I have hull #2 that Joey has produced and as he was still refining his process, it came out “heavy” at just under 40 lbs [18kg], he is now producing some as light as 30-lbs [13.6kg]. By optimizing the fabric reinforcement and applying just enough UV protective coating to provide that needed protection, he is making refined kayaks tuned to do what they are designed to do without extraneous weight that would degrade the performance. The are light and strong.
The third variable in that equation is that they aren’t cheap. But, Joey is working at a small scale, keeping the overhead low, and keeping middlemen out of the price. He is creating an excellent value with a sub forty pound kayak that is suitable for quiet paddling or going out into rough water.
Not only does the light weight make the boat easy to lift off a car and carry down to the launch, but it accelerates quickly and cruise along effortlessly. The short length makes it easy to handle, it tracks straight but give it a slight edge it will turn on a dime. It is a great boat for a smaller paddler who doesn’t want to wrestle with a full sized sea kayak.
For an experienced paddler who wants to play in surf and tide races, the boat leaps to catch waves and catches the pocket with ease. On really fast runs the bottom will sometimes oil can, but generally feels very stiff as it rides over swell. Again, slight edging will carve a nice turn on a wave face. There is enough volume in the bow to keep from burying in most conditions. The width is sufficient to stay comfortably stable in chaotic water.
When I first started thinking about translating my designs to composite construction, I wanted it done while maintaining the high level of performance that I expect on kayaks I make for myself. Joey is meticulous in build standards, producing a smooth fair hull with flawless surface finish. The vacuum infusion layup is solid and stiff, it has a slight bell-like ring when you tap the surface, indicative of a tight fabric rich layup with a quality hard, strong resin.
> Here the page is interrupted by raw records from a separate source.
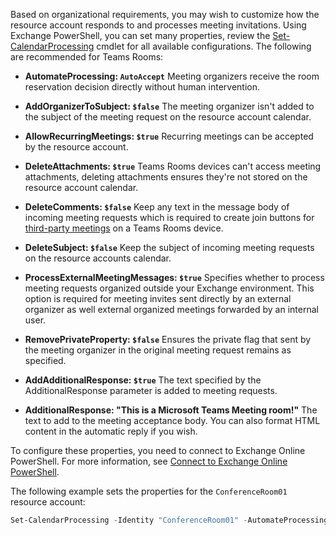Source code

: 
Based on organizational requirements, you may wish to customize how the resource account responds to and processes meeting invitations. Using Exchange PowerShell, you can set many properties, review the [Set-CalendarProcessing](/powershell/module/exchange/mailboxes/set-calendarprocessing) cmdlet for all available configurations. The following are recommended for Teams Rooms:

- **AutomateProcessing: `AutoAccept`** Meeting organizers receive the room reservation decision directly without human intervention.

- **AddOrganizerToSubject: `$false`** The meeting organizer isn't added to the subject of the meeting request on the resource account calendar.

- **AllowRecurringMeetings: `$true`** Recurring meetings can be accepted by the resource account.

- **DeleteAttachments: `$true`** Teams Rooms devices can't access meeting attachments, deleting attachments ensures they're not stored on the resource account calendar.

- **DeleteComments: `$false`** Keep any text in the message body of incoming meeting requests which is required to create join buttons for [third-party meetings](/microsoftteams/rooms/third-party-join) on a Teams Rooms device.

- **DeleteSubject: `$false`** Keep the subject of incoming meeting requests on the resource accounts calendar.

- **ProcessExternalMeetingMessages: `$true`** Specifies whether to process meeting requests organized outside your Exchange environment. This option is required for meeting invites sent directly by an external organizer as well external organized meetings forwarded by an internal user.

- **RemovePrivateProperty: `$false`** Ensures the private flag that sent by the meeting organizer in the original meeting request remains as specified.

- **AddAdditionalResponse: `$true`** The text specified by the AdditionalResponse parameter is added to meeting requests.

- **AdditionalResponse: "This is a Microsoft Teams Meeting room!"** The text to add to the meeting acceptance body. You can also format HTML content in the automatic reply if you wish.

To configure these properties, you need to connect to Exchange Online PowerShell. For more information, see [Connect to Exchange Online PowerShell](/powershell/exchange/connect-to-exchange-online-powershell?view=exchange-ps&preserve-view=true).

The following example sets the properties for the `ConferenceRoom01` resource account:

``` PowerShell
Set-CalendarProcessing -Identity "ConferenceRoom01" -AutomateProcessing AutoAccept -AddOrganizerToSubject $false -AllowRecurringMeetings $true -DeleteAttachments $true -DeleteComments $false -DeleteSubject $false -ProcessExternalMeetingMessages $true -RemovePrivateProperty $false -AddAdditionalResponse $true -AdditionalResponse "This is a Microsoft Teams Meeting room!"
```
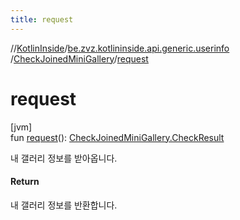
 ```yaml
---
title: request
---
```

//[KotlinInside](../../../index.html)/[be.zvz.kotlininside.api.generic.userinfo](../index.html)
/[CheckJoinedMiniGallery](index.html)/[request](request.html)

# request

[jvm]\
fun [request](request.html)(): [CheckJoinedMiniGallery.CheckResult](-check-result/index.html)

내 갤러리 정보를 받아옵니다.

#### Return

내 갤러리 정보를 반환합니다.




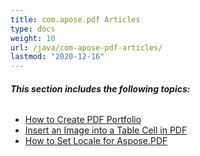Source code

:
 ```yaml
---
title: com.apose.pdf Articles
type: docs
weight: 10
url: /java/com-apose-pdf-articles/
lastmod: "2020-12-16"
---
```


###### **This section includes the following topics:**
- [How to Create PDF Portfolio](/pdf/java/how-to-create-pdf-portfolio/)
- [Insert an Image into a Table Cell in PDF](/pdf/java/insert-an-image-into-a-table-cell-in-pdf/)
- [How to Set Locale for Aspose.PDF](/pdf/java/how-to-set-locale-for-aspose-pdf/)
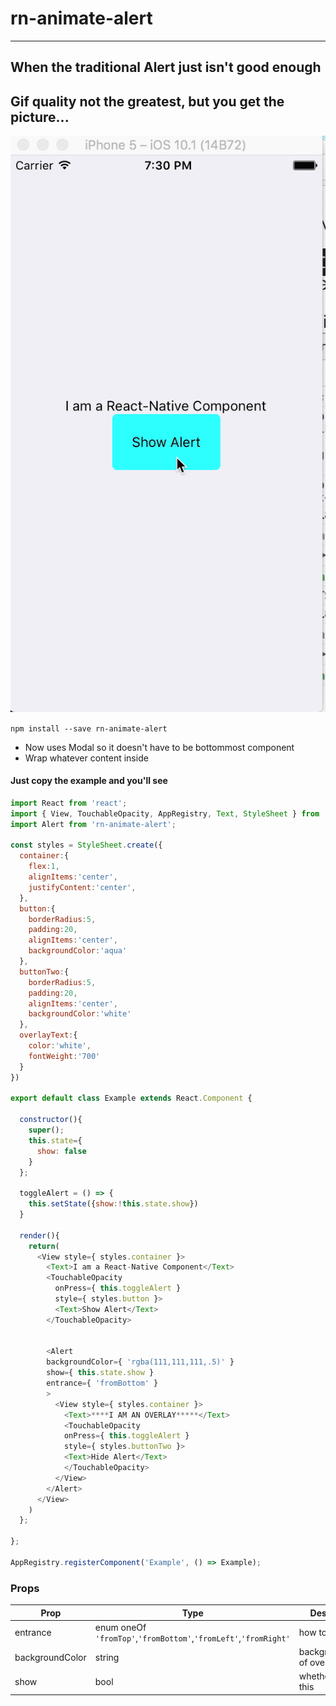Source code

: # rn-animate-alert

---
When the traditional Alert just isn't good enough
---
Gif quality not the greatest, but you get the picture...
---


![gif](./alertNew.gif "Alert")

`npm install --save rn-animate-alert`

- Now uses Modal so it doesn't have to be bottommost component
- Wrap whatever content inside



#### Just copy the example and you'll see

```js
import React from 'react';
import { View, TouchableOpacity, AppRegistry, Text, StyleSheet } from 'react-native';
import Alert from 'rn-animate-alert';

const styles = StyleSheet.create({
  container:{
    flex:1,
    alignItems:'center',
    justifyContent:'center',
  },
  button:{
    borderRadius:5,
    padding:20,
    alignItems:'center',
    backgroundColor:'aqua'
  },
  buttonTwo:{
    borderRadius:5,
    padding:20,
    alignItems:'center',
    backgroundColor:'white'
  },
  overlayText:{
    color:'white',
    fontWeight:'700'
  }
})

export default class Example extends React.Component {

  constructor(){
    super();
    this.state={
      show: false
    }
  };

  toggleAlert = () => {
    this.setState({show:!this.state.show})
  }

  render(){
    return(
      <View style={ styles.container }>
        <Text>I am a React-Native Component</Text>
        <TouchableOpacity
          onPress={ this.toggleAlert }
          style={ styles.button }>
          <Text>Show Alert</Text>
        </TouchableOpacity>


        <Alert
        backgroundColor={ 'rgba(111,111,111,.5)' }
        show={ this.state.show }
        entrance={ 'fromBottom' }
        >
          <View style={ styles.container }>
            <Text>****I AM AN OVERLAY*****</Text>
            <TouchableOpacity
            onPress={ this.toggleAlert }
            style={ styles.buttonTwo }>
            <Text>Hide Alert</Text>
            </TouchableOpacity>
          </View>
        </Alert>
      </View>
    )
  };

};

AppRegistry.registerComponent('Example', () => Example);
```


### Props

| Prop | Type | Description | Required |
| ---  | ---  | ---         | ---      |
| entrance | enum oneOf `'fromTop'`,`'fromBottom'`,`'fromLeft'`,`'fromRight'` | how to enter | **YES** |
| backgroundColor | string | backgroundColor of overlay | **YES**|
| show | bool | whether to show this | **YES** |
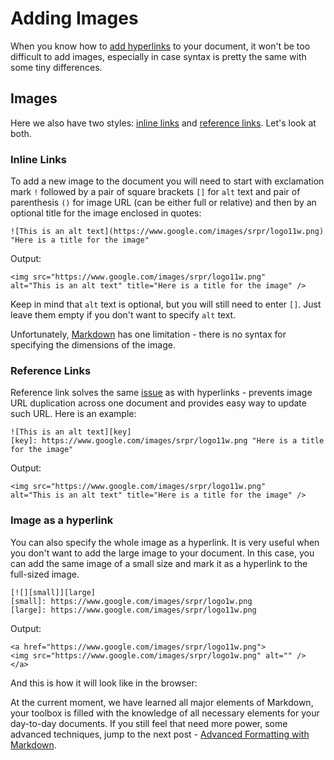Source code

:# Adding Images
When you know how to [add hyperlinks][previous] to your document, it won't be too difficult to add images, especially in case syntax is pretty the same with some tiny differences. 

## Images
Here we also have two styles: [inline links](#inline-links) and [reference links](#reference-links). Let's look at both.

### Inline Links
To add a new image to the document you will need to start with exclamation mark `!` followed by a pair of square brackets `[]` for `alt` text and pair of parenthesis `()` for image URL (can be either full or relative) and then by an optional title for the image enclosed in quotes:
```language-markdown
![This is an alt text](https://www.google.com/images/srpr/logo11w.png) "Here is a title for the image"
```

Output:
```language-markup
<img src="https://www.google.com/images/srpr/logo11w.png" 
alt="This is an alt text" title="Here is a title for the image" />
```

Keep in mind that `alt` text is optional, but you will still need to enter `[]`. Just leave them empty if you don't want to specify `alt` text.

Unfortunately, [Markdown][] has one limitation - there is no syntax for specifying the dimensions of the image.
 
### Reference Links
Reference link solves the same [issue](03-Working-With-Links.md#reference-links) as with hyperlinks - prevents image URL duplication across one document and provides easy way to update such URL. Here is an example:
```language-markdown
![This is an alt text][key]
[key]: https://www.google.com/images/srpr/logo11w.png "Here is a title for the image"
```
Output:
```language-markup
<img src="https://www.google.com/images/srpr/logo11w.png" 
alt="This is an alt text" title="Here is a title for the image" />
```

### Image as a hyperlink
You can also specify the whole image as a hyperlink. It is very useful when you don't want to add the large image to your document. In this case, you can add the same image of a small size and mark it as a hyperlink to the full-sized image.
```language-markdown
[![][small]][large]
[small]: https://www.google.com/images/srpr/logo1w.png 
[large]: https://www.google.com/images/srpr/logo11w.png
```
Output:
```language-markup
<a href="https://www.google.com/images/srpr/logo11w.png">
<img src="https://www.google.com/images/srpr/logo1w.png" alt="" />
</a>
```
And this is how it will look like in the browser:
<a style="border: none;" href="https://www.google.com/images/srpr/logo11w.png">
<img src="https://www.google.com/images/srpr/logo1w.png" alt="" />
</a>

At the current moment, we have learned all major elements of Markdown, your toolbox is filled with the knowledge of all necessary elements for your day-to-day documents. If you still feel that need more power, some advanced techniques, jump to the next post - [Advanced Formatting with Markdown][next].

[Markdown]: https://en.wikipedia.org/wiki/Markdown "Markdown - Wikipedia"
[previous]: 03-Working-With-Links.md "Working With Links in Markdown"
[next]: 05-Advanced-Formatting.md "Advanced Formatting"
I have inspected a lot well built kayaks over the years and the Turning Point layup is one of the best I have seen. I actually had the opportunity to do some destructive testing. While unstrapping it from the roof of my SUV on a windy day, the boat flew off the vehicle falling over 6 feet onto the asphalt parking lot. The seam tape between the deck and hull gave way, but other than some minor cosmetic cracks in the gel coat, the deck and the hull are completely intact. It will not be a hard repair with a roll of duct tape I could have gone paddling. A typical CSM constructed kayak would have turned into a loose bag of mush requiring major reconstructive surgery. There are few on-the-water situation which would put as much energy into the layup as that fall.
I am really impressed with the quality of Joey’s build and really feel that what he is doing is how all composite sea kayaks should be made. Quality construction translates into a fun and easy boat to paddle.